Walloping, belting and clobbering: verbs for touching and hitting (2)

a baseball player in a striped outfit hitting a baseball forcefully with a bat
Randy Faris/The Image Bank/GettyImages

by Liz Walter

My last post looked at a range of verbs to talk about touching and hitting in a variety of contexts. This post focuses on hitting things and people with force.

If you cannon into someone or something, you hit it hard and at speed, while if something cannons off (UK), caroms off (US), or glances off another thing, it hits that thing and bounces back at an angle:

Anna ran down the corridor and almost cannoned into her boss.

Fortunately, the bullet glanced off the buckle of his belt.

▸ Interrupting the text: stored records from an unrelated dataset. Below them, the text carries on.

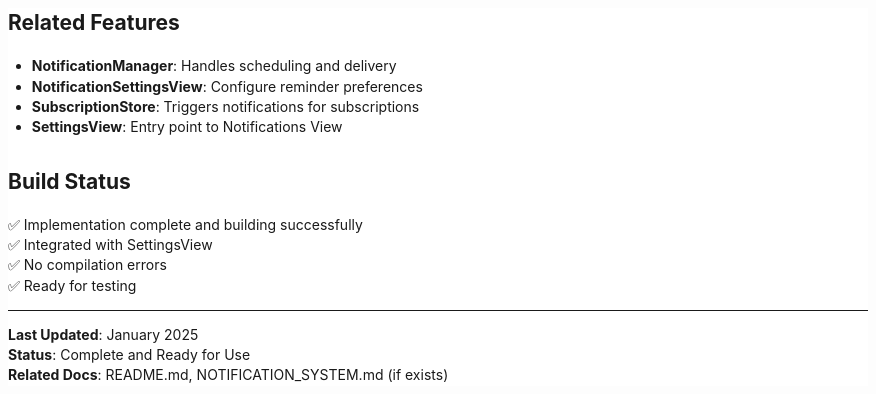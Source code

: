 ## Related Features

- **NotificationManager**: Handles scheduling and delivery
- **NotificationSettingsView**: Configure reminder preferences  
- **SubscriptionStore**: Triggers notifications for subscriptions
- **SettingsView**: Entry point to Notifications View

## Build Status
✅ Implementation complete and building successfully  
✅ Integrated with SettingsView  
✅ No compilation errors  
✅ Ready for testing  

---
**Last Updated**: January 2025  
**Status**: Complete and Ready for Use  
**Related Docs**: README.md, NOTIFICATION_SYSTEM.md (if exists)
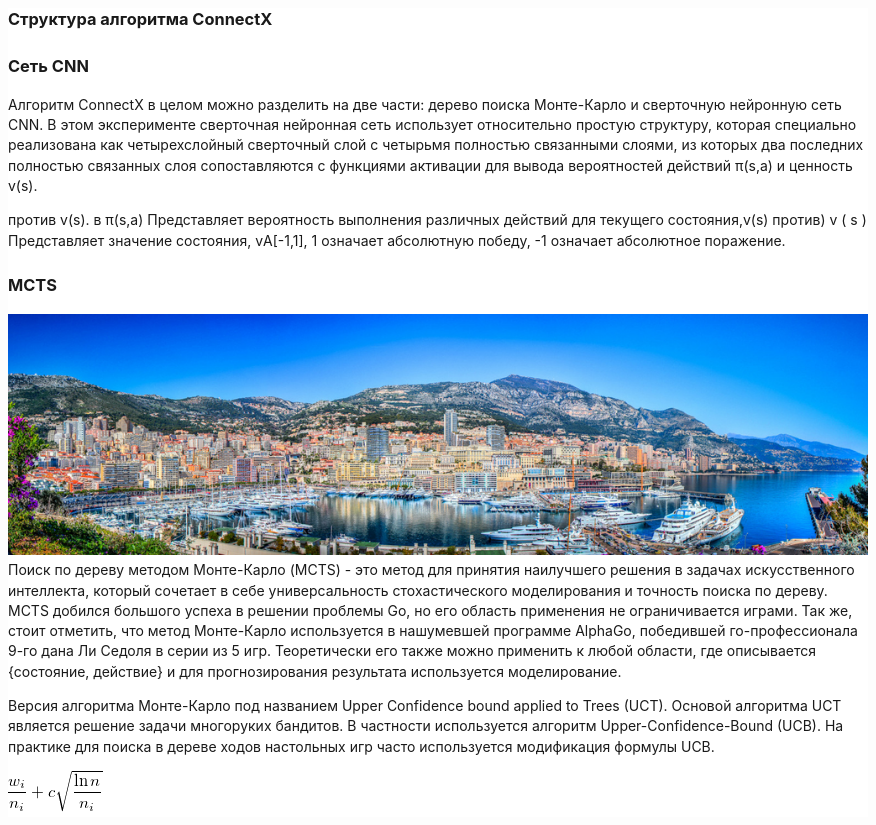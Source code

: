 ### Структура алгоритма ConnectX
### Сеть CNN
Алгоритм ConnectX в целом можно разделить на две части: дерево поиска Монте-Карло и сверточную нейронную сеть CNN. 
В этом эксперименте сверточная нейронная сеть использует относительно простую структуру, которая специально 
реализована как четырехслойный сверточный слой с четырьмя полностью связанными слоями, из которых два последних 
полностью связанных слоя сопоставляются с функциями активации для вывода вероятностей действий π(s,а) и ценность v(s).


против v(s). в π(s,а) Представляет вероятность выполнения различных действий для текущего 
состояния,v(s) против) v ( s ) Представляет значение состояния, vА[-1,1], 1 означает абсолютную победу, -1 означает 
абсолютное поражение.

### MCTS
![](imgs/0.jpg)
Поиск по дереву методом Монте-Карло (MCTS) - это метод для принятия наилучшего решения в задачах искусственного 
интеллекта, который сочетает в себе универсальность стохастического моделирования и точность поиска по дереву. MCTS 
добился большого успеха в решении проблемы Go, но его область применения не ограничивается играми. Так же, стоит 
отметить, что метод Монте-Карло используется в нашумевшей программе AlphaGo, победившей го-профессионала 9-го дана 
Ли Седоля в серии из 5 игр.  Теоретически его также можно применить к любой области, где описывается {состояние, 
действие} и для прогнозирования результата используется моделирование.

Версия алгоритма Монте-Карло под названием Upper Confidence bound applied to Trees (UCT). Основой алгоритма UCT 
является решение задачи многоруких бандитов. В частности используется алгоритм Upper-Confidence-Bound (UCB).  На 
практике для поиска в дереве ходов настольных игр часто используется модификация формулы UCB. 

![](imgs/1.5.png)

If you bump into something or someone, you hit them hard with your body, while if you catch a part of your body on something, you hit your body against it. Both of these verbs commonly describe accidental actions:

I bumped into the table and spilled the soup.

He caught his head on an overhanging branch.

There are many verbs for deliberately hitting someone or something hard. Wallop, thump and bash, which are all slightly informal, may be used for violent actions, but are used in other contexts too:

He walloped the ball to the back of the court.

She thumped her fist on the table.

The dolphins were bashing the water with their tails.

If you beat someone up, you hit or kick them many times and hurt them badly. Battering and pounding something or someone also involve hitting them many times, while whacking implies that the hitting makes a noise:

He was jailed for beating up a man outside a stadium.

Wind battered the outside of the buildings.

She pounded on the door until they let her in.

He hung up the rug and whacked it with a brush.

There are several informal verbs for deliberately hitting someone or something hard, including clout, belt, and deck:

The boxer clouted his opponent round the head.

I’ll belt you if you do that again.

The man walked up to Lewis and decked him.

Strike tends to be used in more formal situations, as does raise a hand to, which is usually found in negative sentences:

She had been struck on the head with a heavy object.

I never raised my hand to them.

Finally, if you swipe something or swipe at something, you hit or try to hit it with a sideways action, while if you swing at someone, you try to hit them, in a rather uncontrolled manner.

She ran around, swiping at the wasps.

Suddenly, he started swinging at me.

Do you have this many words for hitting and touching in your language?

2 thoughts on “Walloping, belting and clobbering: verbs for touching and hitting (2)

  1. Anselmo

    Wonderful, after reading it, i came up with a conclusion..that i thought i knew a lot of the english language…but actually i i know so little.